The destruction from the fire just reinforced what Rafe used to think. Humans didn’t have any care for life or for their own actions. It was all about them. Except he knew that wasn’t true. Working with Angelina and Tomasz had reminded him of the indomitable human spirit. He had felt Angelina’s euphoria when she’d saved Mrs. Hooper.

Here was an opportunity to use the argument to ascend now. To spend all his time in the lab and examine this virus. Away from the human condition. Away from their messy lives and even messier deaths.

And yet, Rafe found himself hesitating. Unable to say the words that would take him away from her.

Rafe took a deliberate step away from the Second Sphere and said, “We should have the Virtues look at the chickens, while we focus on the Earth.”

TWENTY-THREE

Rain came down in sheets, blowing sideways and perfectly mirroring Angelina’s mood. A serious let down after the frantic days in the aftermath of Grammy’s death. She and Janine had finished the immediate details of burying their Grammy. She was home alone and recuperating. Janine had taken the kids to her club for dinner.

This was what she wanted, right? To be left alone. She roamed the empty house and searched for peace. Wished for Rafe.

Except, no, she wanted to be alone.

As if she dragged a heavy metal ball behind her, Angelina trudged through the barren rooms. Her sister had taken Grammy’s death very hard and the effects of her anguish and depression had started to take its toll on Angelina as well. She ended up back in her own bedroom. The rumpled and twisted sheets lured her toward oblivion and the possibility of her dream angel.

As if she’d conjured him again, Rafe appeared. His face was set in harsh lines that accented the hard curve of his mouth. She wished he’d just smile or maybe...hold her hand. Because she didn’t know when the healing energy would strike, she had held herself aloof and apart from everyone. The resulting loss of human touch had affected her deeply.

“Time for a lesson.”

“Not yet.” She tilted her chin a little higher and slurped him in. His black polo fit tight enough to mold to his pectorals, his biceps bulged and strained the ribbed trim. He had on worn jeans, the material washed so many times the denim was like very soft velvet, the kind she wanted to stroke just to experience the pleasure of touch.

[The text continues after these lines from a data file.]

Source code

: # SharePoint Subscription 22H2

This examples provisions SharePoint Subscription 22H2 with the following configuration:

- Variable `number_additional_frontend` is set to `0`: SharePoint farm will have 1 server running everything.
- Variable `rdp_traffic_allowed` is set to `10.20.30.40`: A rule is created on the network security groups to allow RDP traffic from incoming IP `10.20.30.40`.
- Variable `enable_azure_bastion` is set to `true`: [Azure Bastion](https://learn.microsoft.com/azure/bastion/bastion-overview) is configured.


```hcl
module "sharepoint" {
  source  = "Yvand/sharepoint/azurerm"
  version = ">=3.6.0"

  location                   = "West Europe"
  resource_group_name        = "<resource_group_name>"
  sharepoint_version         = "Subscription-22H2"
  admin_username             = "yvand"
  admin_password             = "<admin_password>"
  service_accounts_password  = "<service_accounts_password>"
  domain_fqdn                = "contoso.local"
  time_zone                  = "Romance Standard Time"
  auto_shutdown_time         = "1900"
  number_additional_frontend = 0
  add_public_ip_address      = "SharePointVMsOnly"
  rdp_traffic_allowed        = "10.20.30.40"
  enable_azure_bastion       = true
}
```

Her gaze skimmed down the length of his legs, and as if he knew what she was thinking, his sex grew hard, the jeans changed shape and his erection pushed at the zipper.

Desire swelled through her at the thought of that erection and what good use it could be put to. She hadn’t had sex in months. Dream sex didn’t count. Her body reacted to the visual evidence he wanted her and a rush of arousal dampened her panties.

As if he could scent the musk from her body, his muscles hardened even further. “Why not?”

Her body reacted to the soft menace with another rush of liquid and she went boneless. Since when did hardasses turn her on? “My thoughts exactly.”

He processed her words with another long, deliberate blink. The look of longing on his face evaporated. “We can’t.”

If he hadn’t spoken in a weary, disappointed tone, she would have challenged him, but as she looked him over again, she picked up the details she’d missed before. He had circles under his eyes, a beard shadowed his jaw, and his face held a fatigue obvious now that she wasn’t focused on sex. She grabbed his hand, her only thought to comfort him as she’d wanted to be comforted a moment ago. A jolt of pure sizzling attraction spread like lightening and singed them both. He let go faster than she could say, “Burning, smokin’ hot.”